Todo hace pensar que el silencio de los sobrevivientes y de los verdugos --que se explica por la insalvable dificultad de transmitirles a sus hijos el lugar activo o pasivo que les tocó en un proyecto de exterminio-- se inscribió como hecho traumático. Tanto más eficaz cuanto que su causa fue muda. Porque ¿Cuál es la palabra para designar el horror? ¿Cuál el relato que permita transmitir eso, insoportable, de haber sido objeto, destinatario elegido, de un proyecto de destrucción? ¿Cómo hablar desde el lugar de sujetos inhumanos, pensados para ser exterminados y quemados?

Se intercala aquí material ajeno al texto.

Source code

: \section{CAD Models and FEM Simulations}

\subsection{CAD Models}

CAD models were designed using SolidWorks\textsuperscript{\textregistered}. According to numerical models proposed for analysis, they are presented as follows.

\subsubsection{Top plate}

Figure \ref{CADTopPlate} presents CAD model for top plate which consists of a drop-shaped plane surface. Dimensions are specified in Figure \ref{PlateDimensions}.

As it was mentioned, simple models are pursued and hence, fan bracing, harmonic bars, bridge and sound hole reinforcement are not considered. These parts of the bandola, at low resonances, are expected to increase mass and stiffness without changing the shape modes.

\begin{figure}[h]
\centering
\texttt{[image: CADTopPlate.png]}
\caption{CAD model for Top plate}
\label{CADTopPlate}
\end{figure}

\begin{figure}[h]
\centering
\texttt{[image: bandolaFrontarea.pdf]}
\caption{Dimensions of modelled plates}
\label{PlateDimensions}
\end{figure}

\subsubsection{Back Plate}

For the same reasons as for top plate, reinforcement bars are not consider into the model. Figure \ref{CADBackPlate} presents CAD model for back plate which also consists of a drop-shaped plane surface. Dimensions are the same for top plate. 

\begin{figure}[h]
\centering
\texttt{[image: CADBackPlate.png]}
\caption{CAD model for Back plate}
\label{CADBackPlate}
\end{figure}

Esos dioses --los nazis, por ejemplo-- también tomaron la decisión estratégica de exterminar la "raza" toda: eliminar a los judíos en sus prolongaciones ascendentes y descendentes para, después, negar que hubieran existido. De ahí, la industria de la desaparición de cuerpos. Esa maquinaria mortífera de los hornos, los campos de exterminio…la fábrica de cadáveres.
Nuestra identidad nacional, nuestra cultura se forjó, decía, con oleadas de inmigrantes. En su mayoría, sobrevivientes y verdugos de la Shoah, de proyectos genocidas (los judíos, los armenios, los gitanos) o de persecuciones ligadas a la pobreza y a las guerras.
El genocidio de los judíos y de los los armenios casi nada tiene que ver, seguramente, con el exterminio de los pueblos originarios, ni con el arrancamiento al que fueron sometidos los negros africanos. No se puede comparar la persecución masiva, la tortura y la desaparición a la que fue sometida la sociedad argentina entre 1976 y 1983, con los horrores de las guerras convencionales (la de la Triple Alianza, la de las Malvinas, para citar sólo dos que nos "tocaron" de muy cerca) o con el arrancamiento que padecieron los inmigrantes y los refugiados, o con las víctimas del neoliberalismo, pero, sin embargo, algo tienen en común. Son parte de un pasado traumático, identidad nuestra hecha con marcas letales. Existe un registro diferente --una particular inscripción en la individualidad psíquica, y en la Memoria Colectiva-- para las guerras, el “Holocausto”, los genocidios, el terrorismo de Estado y la amenaza nuclear; pero todas ellas ponen en peligro la supervivencia de la especie y, por lo tanto, comparten una particular manera de impedir su captura simbólica. Captura simbólica que tiende a quedar abolida con la propuesta inicial: ¿No sería mejor dejar las cosas donde están?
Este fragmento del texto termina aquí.